Munir bersama buruh yang ia advokasi saat aktif di LBH Surabaya

Munir bersama buruh yang ia advokasi saat aktif di LBH Surabaya

Munir bergabung dengan Lembaga Bantuan Hukum Surabaya pada 1992. Pengacara cum aktivis ini aktif membela buruh di Jawa Timur. Sepanjang karirnya di LBH Surabaya, ia menjalankan tugas sebagai Ketua LBH Surabaya Pos Malang, lalu menjadi Koordinator Divisi Hak Sipil dan Politik (1992-1993) dan Kepala Bidang Operasional (1993-1995) sebelum kemudian menjadi direktur LBH Semarang.

Dekade 1980-an dan 1990-an, situasi sosial dan politik di Indonesia diwarnai oleh gejolak yang terus meningkat berkait dengan aksi-aksi demonstrasi dan tuntutan buruh untuk kehidupan yang lebih layak. Munir menjadi bagian dari perkembangan ini.
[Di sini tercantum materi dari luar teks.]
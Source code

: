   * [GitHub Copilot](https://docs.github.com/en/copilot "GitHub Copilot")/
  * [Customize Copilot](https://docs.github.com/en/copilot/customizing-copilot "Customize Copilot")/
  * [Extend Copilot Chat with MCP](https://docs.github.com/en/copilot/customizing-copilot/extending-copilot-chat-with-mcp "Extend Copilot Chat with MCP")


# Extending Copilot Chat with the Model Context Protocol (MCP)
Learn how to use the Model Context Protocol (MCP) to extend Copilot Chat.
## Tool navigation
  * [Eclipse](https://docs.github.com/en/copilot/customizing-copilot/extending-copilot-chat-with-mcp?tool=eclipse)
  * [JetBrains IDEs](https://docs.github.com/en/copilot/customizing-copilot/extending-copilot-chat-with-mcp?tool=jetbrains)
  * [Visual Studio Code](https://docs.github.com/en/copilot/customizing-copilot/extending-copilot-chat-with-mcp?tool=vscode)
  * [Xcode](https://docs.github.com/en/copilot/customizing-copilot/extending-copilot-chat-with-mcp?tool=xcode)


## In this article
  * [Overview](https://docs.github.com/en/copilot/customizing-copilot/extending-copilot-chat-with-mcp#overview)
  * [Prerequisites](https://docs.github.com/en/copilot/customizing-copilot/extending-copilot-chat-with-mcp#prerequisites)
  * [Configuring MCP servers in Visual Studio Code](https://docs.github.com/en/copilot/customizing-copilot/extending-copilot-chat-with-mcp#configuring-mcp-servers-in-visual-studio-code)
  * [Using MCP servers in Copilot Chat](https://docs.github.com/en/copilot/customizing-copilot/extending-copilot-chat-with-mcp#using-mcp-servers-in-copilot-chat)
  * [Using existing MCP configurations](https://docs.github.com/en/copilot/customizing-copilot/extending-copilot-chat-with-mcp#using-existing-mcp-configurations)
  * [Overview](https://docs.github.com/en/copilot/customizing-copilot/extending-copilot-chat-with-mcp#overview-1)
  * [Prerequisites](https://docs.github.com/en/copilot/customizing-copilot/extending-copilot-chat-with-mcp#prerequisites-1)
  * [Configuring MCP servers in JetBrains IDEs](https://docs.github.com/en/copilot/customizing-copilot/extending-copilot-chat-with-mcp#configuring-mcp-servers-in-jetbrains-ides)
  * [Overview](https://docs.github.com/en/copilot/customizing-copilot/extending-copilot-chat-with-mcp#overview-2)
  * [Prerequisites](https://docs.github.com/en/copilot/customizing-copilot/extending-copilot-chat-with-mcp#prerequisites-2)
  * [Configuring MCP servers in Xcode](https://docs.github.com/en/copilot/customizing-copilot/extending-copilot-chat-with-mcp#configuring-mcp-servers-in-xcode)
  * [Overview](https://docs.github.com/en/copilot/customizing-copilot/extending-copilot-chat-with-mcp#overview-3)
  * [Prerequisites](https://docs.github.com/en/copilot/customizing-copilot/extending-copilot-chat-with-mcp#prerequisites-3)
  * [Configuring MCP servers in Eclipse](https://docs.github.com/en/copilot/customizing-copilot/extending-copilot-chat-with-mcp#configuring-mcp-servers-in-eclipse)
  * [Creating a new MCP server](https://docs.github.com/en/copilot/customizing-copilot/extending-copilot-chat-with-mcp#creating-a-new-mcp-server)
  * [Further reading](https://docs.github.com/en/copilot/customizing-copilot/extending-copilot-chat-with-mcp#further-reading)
Sekali peristiwa, Munir pernah dijatuhi hukuman denda oleh Pengadilan Negeri Malang sebesar Rp 28.750 terhadapnya karena mengadakan pertemuan tanpa izin dengan para buruh yang menjadi kliennya. Munir menolak keputusan denda tersebut yang dianggapnya bertentangan dengan prosedur acara dalam KUHAP yang menetapkan bahwa penyidik harus terlebih dahulu memberitahukan secara tertulis kepada terdakwa tentang hari, tanggal, jam, serta tempat pemeriksaan dalam suatu perkara. Langkah ini konsisten dengan sikap Munir dalam menegakkan prinsip Fair Trial dalam sistem peradilan di Indonesia.